Just the other day, representatives of the Rigetti company , whose field of activity lies in the field of quantum computing, announced the development of new and very interesting hardware. Note that at the current time the company already provides its customers with remote access to the Aspen-11 quantum processor, which has 40 qubits. And very soon, select customer testers will have access to the next-generation processor, which will technically consist of two new 40-qubit chips that are linked together with improved performance.
In addition, representatives of the Rigetti company reported on experiments that use the third energy quantum state, which turns traditional qubits into so-called qutrites.... And if the company's specialists manage to ensure the stability of these kutrites, they can process much more data and ensure the execution of more complex quantum algorithms on the same hardware.
As our regular readers know well, one of the most critical parameters of any quantum computing system is the error rate, which reflects how often processor qubits can lose their quantum state due to the phenomenon of so-called quantum decoherence. From this point of view, the new Aspen-M quantum processor demonstrates twice the error rate on read operations of the state of qubits than its predecessor, the Aspen-11 processor.

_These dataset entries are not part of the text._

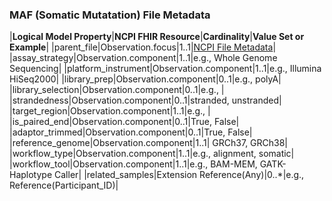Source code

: ### MAF (Somatic Mutatation) File Metadata

|**Logical Model Property**|**NCPI FHIR Resource**|**Cardinality**|**Value Set or Example**|
|parent_file|Observation.focus|1..1|[NCPI File Metadata](StructureDefinition-ncpi-file-metadata.html)|
|assay_strategy|Observation.component|1..1|e.g., Whole Genome Sequencing|
|platform_instrument|Observation.component|1..1|e.g., Illumina HiSeq2000|
|library_prep|Observation.component|0..1|e.g., polyA|
|library_selection|Observation.component|0..1|e.g., |
|strandedness|Observation.component|0..1|stranded, unstranded|
|target_region|Observation.component|1..1|e.g., |
|is_paired_end|Observation.component|0..1|True, False|
|adaptor_trimmed|Observation.component|0..1|True, False|
|reference_genome|Observation.component|1..1| GRCh37, GRCh38|
|workflow_type|Observation.component|1..1|e.g., alignment, somatic|
|workflow_tool|Observation.component|1..1|e.g., BAM-MEM, GATK-Haplotype Caller|
|related_samples|Extension Reference(Any)|0..*|e.g., Reference(Participant_ID)|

In terms of the analogy of the clock frequency, the speed of signal transmission, prompting the qubits to perform individual operations, the Aspen-M processor demonstrates a 2.5x speedup compared to the Aspen-11 processor. This also has a positive effect on the efficiency of the system as a whole; during the time after which the qubits lose their state, the new processor will be able to perform more operations or process more data.
But the most important achievement of Rigetti specialists in all this, of course, is a new way of combining several quantum processors into a single whole, the practical implementation of which is associated with many technical problems. If this new method proves its efficiency and effectiveness in practice, it will become that lifesaver that will quickly and cost-effectively increase the number of qubits of quantum computing systems.
Let's return to the experiments of the company's specialists with kutrites. Almost all hardware of existing quantum systems is built on the basis of already traditional quantum bits, qubits, which can be in two quantum states (0 and 1) and in a state of quantum superposition - the simultaneous presence of a qubit in two states. Qutrite, unlike a qubit, can be in three basic states, 0, 1 and 2, and in a state of superposition, which can contain any of the possible combinations of two or three basic values, which significantly increases the information capacity.
However, the practical implementation of kutrit is associated with problems pertaining to the energy levels of each state. If states 0 and 1 have a large enough difference in the energy of a qubit or kutrit, then states 1 and 2 are separated by much less energy. This, in turn, complicates the process of determining the state of a qubit or qutrit, this process is more influenced by thermal and other noises, and the procedure for setting the initial state of qutrit should work much more accurately than the procedure for setting the state of a qubit.
But Rigetti seems to have solved all of the problems mentioned above by making some minor changes to the design of the qubits and changing the monitoring software to handle the third, highest-energy state. Now it only remains to wait for real users to try to use all the benefits of kutrit in practice, and this will show how useful this innovation can be, given the level of development of modern quantum hardware and software.